WASHINGTON — One Saturday last fall, President Obama interrupted a White House strategy meeting to raise an issue not on the agenda. He declared, aides recalled, that the administration needed to more aggressively use executive power to govern in the face of Congressional obstructionism.
“We had been attempting to highlight the inability of Congress to do anything,” recalled William M. Daley, who was the White House chief of staff at the time. “The president expressed frustration, saying we have got to scour everything and push the envelope in finding things we can do on our own.”

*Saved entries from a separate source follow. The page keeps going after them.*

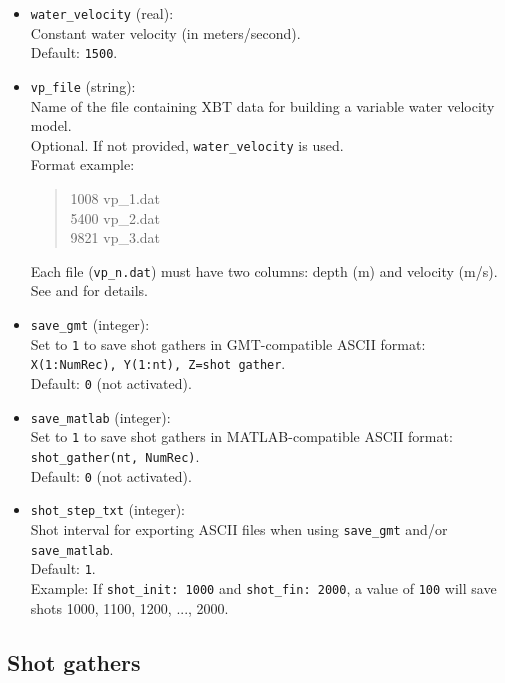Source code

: \documentclass[11pt, oneside]{article}   	%
\begin{document}
\begin{itemize}
\item \texttt{water\_velocity} (real):\\
Constant water velocity (in meters/second).\\
Default: \texttt{1500}.

\item \texttt{vp\_file} (string):\\
Name of the file containing XBT data for building a variable water velocity model.\\
Optional. If not provided, \texttt{water\_velocity} is used.\\
Format example:
\begin{quote}
1008 \quad vp\_1.dat\\
5400 \quad vp\_2.dat\\
9821 \quad vp\_3.dat
\end{quote}
Each file (\texttt{vp\_n.dat}) must have two columns: depth (m) and velocity (m/s).\\
See \cite{estela} and \cite{Mackenzie} for details.

\item \texttt{save\_gmt} (integer):\\
Set to \texttt{1} to save shot gathers in GMT-compatible ASCII format:\\
\texttt{X(1:NumRec), Y(1:nt), Z=shot gather}.\\
Default: \texttt{0} (not activated).

\item \texttt{save\_matlab} (integer):\\
Set to \texttt{1} to save shot gathers in MATLAB-compatible ASCII format:\\
\texttt{shot\_gather(nt, NumRec)}.\\
Default: \texttt{0} (not activated).

\item \texttt{shot\_step\_txt} (integer):\\
Shot interval for exporting ASCII files when using \texttt{save\_gmt} and/or \texttt{save\_matlab}.\\
Default: \texttt{1}.\\
Example: If \texttt{shot\_init: 1000} and \texttt{shot\_fin: 2000}, a value of \texttt{100} will save shots 1000, 1100, 1200, ..., 2000.

\end{itemize}

\subsection{Shot gathers}\label{sec4c}
\end{document}
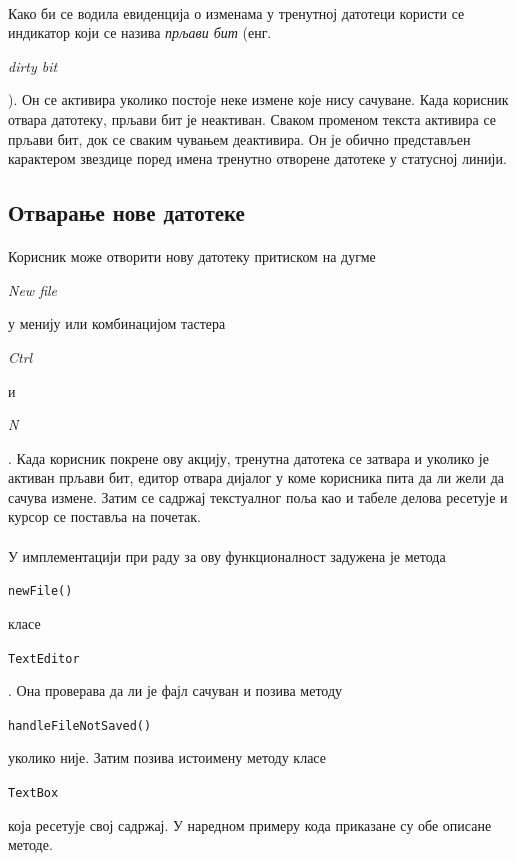 \documentclass[12pt,oneside]{memoir}
\begin{document}
\paragraph{}
Како би се водила евиденција о изменама у тренутној датотеци користи
се индикатор који се назива \emph{прљави бит} (енг. \begin{latinica}\textit{dirty bit}\end{latinica}). Он се активира уколико постоје неке измене које нису сачуване.
Када корисник отвара датотеку, прљави бит је неактиван.
Сваком променом текста активира се прљави бит, док се сваким
чувањем деактивира. Он је обично представљен карактером звездице поред
имена тренутно отворене датотеке у статусној линији.

\subsection{Отварање нове датотеке}
\paragraph{}
Корисник може отворити нову датотеку притиском на дугме 
\begin{latinica}\textit{New file}\end{latinica} у менију или комбинацијом тастера
\begin{latinica}\textit{Ctrl}\end{latinica} и
\begin{latinica}\textit{N}\end{latinica}. Када корисник покрене ову акцију,
тренутна датотека се затвара и уколико је активан прљави бит, едитор отвара
дијалог у коме корисника пита да ли жели да сачува измене. Затим се садржај
текстуалног поља као и табеле делова ресетује и курсор се поставља на почетак.

\paragraph{}
У имплементацији при раду за ову функционалност задужена је метода
\begin{latinica}\verb|newFile()|\end{latinica} класе
\begin{latinica}\verb|TextEditor|\end{latinica}. Она проверава да ли је фајл
сачуван и позива методу
\begin{latinica}\verb|handleFileNotSaved()|\end{latinica} 
уколико није. Затим позива истоимену методу класе \begin{latinica}\verb|TextBox|\end{latinica} која ресетује свој садржај.
У наредном примеру кода приказане су обе описане методе.
\end{document}
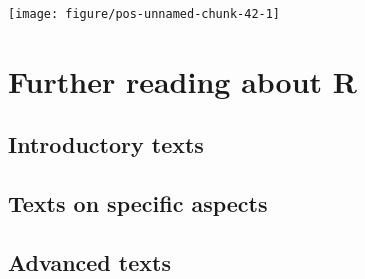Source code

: \documentclass[paper=a4,10pt,div=17,headsepline,BCOR=12mm,twoside,open=right]{scrbook}\usepackage{knitr}
\begin{document}
\begin{knitrout}\footnotesize
{}\color{fgcolor}\begin{kframe}
\begin{alltt}
  \hlopt{+}
  \hlstd{(}\hlstd{=}\hlstd{,} \hlstd{=}\hlstd{,} \hlstd{=}\hlstd{)} \hlopt{+}
  \hlstd{(}\hlstd{=}\hlstd{)} \hlopt{+}
  \hlstd{(}  \hlopt{~}   \hlstd{=} \hlopt{-}\hlstd{,}  \hlstd{=} \hlstd{)} \hlopt{+}
  \hlstd{(}\hlopt{~} \hlstd{=}\hlstd{)} \hlopt{+}
  \hlstd{(}\hlstd{)}
\end{alltt}
\end{kframe}

{\centering \texttt{[image: figure/pos-unnamed-chunk-42-1]} 

}



\end{knitrout}

\begin{knitrout}\footnotesize
{}\color{fgcolor}\begin{kframe}
\begin{alltt}
\hlstd{(}\hlopt{:}
\hlstd{(}\hlopt{:}
\hlstd{(}\hlopt{:}
\end{alltt}
\end{kframe}
\end{knitrout}





\chapter{Further reading about R}\label{chap:R:readings}

\section{Introductory texts}

\nocite{Dalgaard2008,Zuur2009,Teetor2011}

\section{Texts on specific aspects}

\nocite{Chang2013,Fox2002,Fox2010,Faraway2004,Faraway2006,Everitt2011}

\section{Advanced texts}

\nocite{Xie2013,wickham2015,wickham2014advanced,Pinheiro2000,Murrell2011,Matloff2011,Ihaka1996}

\printbibliography
\end{document}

For Mr. Obama, that meeting was a turning point. As a senator and presidential candidate, he had criticized George W. Bush for flouting the role of Congress. And during his first two years in the White House, when Democrats controlled Congress, Mr. Obama largely worked through the legislative process to achieve his domestic policy goals.

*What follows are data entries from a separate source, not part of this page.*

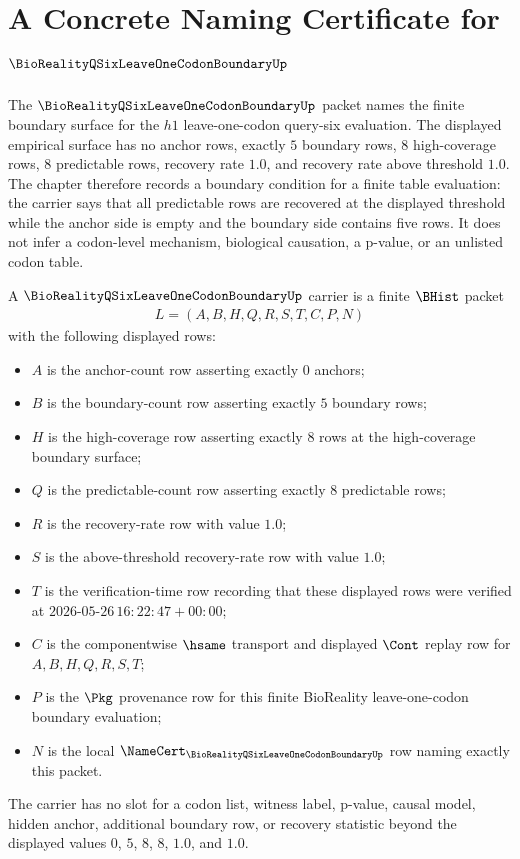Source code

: \chapter{A Concrete Naming Certificate for $\BioRealityQSixLeaveOneCodonBoundaryUp$}
\label{ch:concrete-instances-bioreality-q-six-leave-one-codon-boundary-namecert}

The $\BioRealityQSixLeaveOneCodonBoundaryUp$ packet names the finite boundary surface for the $h1$ leave-one-codon query-six evaluation. The displayed empirical surface has no anchor rows, exactly $5$ boundary rows, $8$ high-coverage rows, $8$ predictable rows, recovery rate $1.0$, and recovery rate above threshold $1.0$. The chapter therefore records a boundary condition for a finite table evaluation: the carrier says that all predictable rows are recovered at the displayed threshold while the anchor side is empty and the boundary side contains five rows. It does not infer a codon-level mechanism, biological causation, a p-value, or an unlisted codon table.

\begin{definition}
\label{def:bioreality-q-six-leave-one-codon-boundary-carrier}
A $\BioRealityQSixLeaveOneCodonBoundaryUp$ carrier is a finite $\BHist$ packet
$$
\begin{gathered}
L=(A,B,H,Q,R,S,T,C,P,N)
\end{gathered}
$$
with the following displayed rows:
\begin{itemize}
\item $A$ is the anchor-count row asserting exactly $0$ anchors;
\item $B$ is the boundary-count row asserting exactly $5$ boundary rows;
\item $H$ is the high-coverage row asserting exactly $8$ rows at the high-coverage boundary surface;
\item $Q$ is the predictable-count row asserting exactly $8$ predictable rows;
\item $R$ is the recovery-rate row with value $1.0$;
\item $S$ is the above-threshold recovery-rate row with value $1.0$;
\item $T$ is the verification-time row recording that these displayed rows were verified at $2026$-$05$-$26\,16\!:22\!:47+00\!:00$;
\item $C$ is the componentwise $\hsame$ transport and displayed $\Cont$ replay row for $A,B,H,Q,R,S,T$;
\item $P$ is the $\Pkg$ provenance row for this finite BioReality leave-one-codon boundary evaluation;
\item $N$ is the local $\NameCert_{\BioRealityQSixLeaveOneCodonBoundaryUp}$ row naming exactly this packet.
\end{itemize}
The carrier has no slot for a codon list, witness label, p-value, causal model, hidden anchor, additional boundary row, or recovery statistic beyond the displayed values $0$, $5$, $8$, $8$, $1.0$, and $1.0$.
\end{definition}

But increasingly in recent months, the administration has been seeking ways to act without Congress. Branding its unilateral efforts “We Can’t Wait,” a slogan that aides said Mr. Obama coined at that strategy meeting, the White House has rolled out dozens of new policies — on creating jobs for veterans, preventing drug shortages, raising fuel economy standards, curbing domestic violence and more.
Each time, Mr. Obama has emphasized the fact that he is bypassing lawmakers. When he announced a cut in refinancing fees for federally insured mortgages last month, for example, he said: “If Congress refuses to act, I’ve said that I’ll continue to do everything in my power to act without them.”
Aides say many more such moves are coming. Not just a short-term shift in governing style and a re-election strategy, Mr. Obama’s increasingly assertive use of executive action could foreshadow pitched battles over the separation of powers in his second term, should he win and Republicans consolidate their power in Congress.
Many conservatives have denounced Mr. Obama’s new approach. But William G. Howell, a University of Chicago political science professor and author of “Power Without Persuasion: The Politics of Direct Presidential Action,” said Mr. Obama’s use of executive power to advance domestic policies that could not pass Congress was not new historically. Still, he said, because of Mr. Obama’s past as a critic of executive unilateralism, his transformation is remarkable.